Jorge Rubio, GMV & Universidad Carlos III de Madrid; Adrian de Andrés, GMV; Carlos Paulete, GMV; Ángel Gallego, GMV; Jose Miguel Lozano, GMV; Diego Escobar, GMV; Alberto Agueda, GMV
Keywords: attitude estimation, attitude monitoring, light curve, three-axis stabilised satellite
Abstract:
Accurate knowledge of the attitude of Resident Space Objects (RSOs) has become essential for different space debris mitigation activities, including collision risk assessment and atmospheric re-entry prediction. Attitude monitoring is also highly relevant for routine space operations and for detecting potential anomalies in controlled satellites. This study focuses on monitoring the attitude of three-axis stabilised satellites with known geometries using light curves. The worst-case scenario is considered, in which no prior knowledge of the attitude is available, thereby providing a realistic representation of operational conditions in which a satellite has deviated from its nominal attitude control mode. Moreover, the optical properties of the materials constituting the satellite’s surfaces are assumed to be unknown, as their diversity makes them difficult to estimate. Even if the materials were well characterised, prolonged exposure to the space environment would likely cause ageing effects that unpredictably alter their optical properties.
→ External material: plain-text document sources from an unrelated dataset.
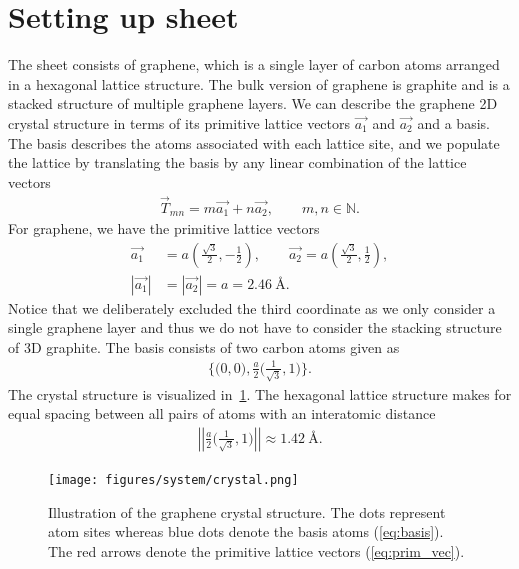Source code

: \section{Setting up sheet}
The sheet consists of graphene, which is a single layer of carbon atoms arranged in a hexagonal lattice structure. The bulk version of graphene is graphite and is a stacked structure of multiple graphene layers. We can describe the graphene 2D crystal structure in terms of its primitive lattice vectors $\vec{a_1}$ and $\vec{a_2}$ and a basis. The basis describes the atoms associated with each lattice site, and we populate the lattice by translating the basis by any linear combination of the lattice vectors 
\begin{align*}
  \vec{T}_{mn} = m\vec{a_1} + n\vec{a_2}, \qquad m,n \in \mathbb{N}.
\end{align*}
For graphene, we have the primitive lattice vectors~\cite{gray2009crystal} 
\begin{align}
  \vec{a_1} &= a \left(\frac{\sqrt{3}}{2}, -\frac{1}{2}\right), \qquad \vec{a_2} = a \left(\frac{\sqrt{3}}{2}, \frac{1}{2}\right), \label{eq:prim_vec} \\
  |\vec{a_1}| &= |\vec{a_2}| = a = 2.46 \ \text{Å}. \nonumber
\end{align}
Notice that we deliberately excluded the third coordinate as we only consider a
single graphene layer and thus we do not have to consider the stacking structure of 3D graphite. The basis consists of two carbon atoms given as 
\begin{align}
  \Big\{\Big(0,0\Big), \frac{a}{2}\Big(\frac{1}{\sqrt{3}}, 1 \Big) \Big\}.
  \label{eq:basis}
\end{align}
The crystal structure is visualized in~\cref{fig:graphene_crystal}. The hexagonal lattice structure makes for equal spacing between all pairs of atoms with an interatomic distance
\begin{align*}
  \left|\left|\frac{a}{2}\Big(\frac{1}{\sqrt{3}}, 1 \Big)\right|\right| \approx 1.42 \ \text{Å}.
\end{align*}
  
\begin{figure}[!htb]
  \centering
  \texttt{[image: figures/system/crystal.png]}
  \caption{Illustration of the graphene crystal structure. The dots represent atom sites whereas blue dots denote the basis atoms (\cref{eq:basis}). The red arrows denote the primitive lattice vectors (\cref{eq:prim_vec}). }
  \label{fig:graphene_crystal}
\end{figure}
In addition to the unknown optical properties, the proposed methodology is robust to uncertainties in aerosol optical depth (AOD), which models the extinction of light in the atmosphere due to aerosols. This parameter depends on highly variable factors such as atmospheric humidity and the concentration of dust or pollutants suspended in the air. Accurately determining the AOD a priori is challenging, as it would require precise meteorological measurements at the sensor location and time of observation. Consequently, the proposed methodology estimates the satellite attitude under conditions of unknown optical properties and AOD, a task complicated by the inherent ambiguity of the measurement, whereby multiple combinations of attitude, optical, and atmospheric parameters can result in similar light curves. To address this, the approach integrates statistical inference with optimisation and data analysis techniques to ensure accurate and robust estimation of the unknown parameters. Developed with operational applicability in mind, the methodology enables precise attitude estimation within minutes. Its performance is validated through a realistic test case, demonstrating its suitability for real-world operational scenarios.
Date of Conference: September 16-19, 2025
Track: Satellite Characterization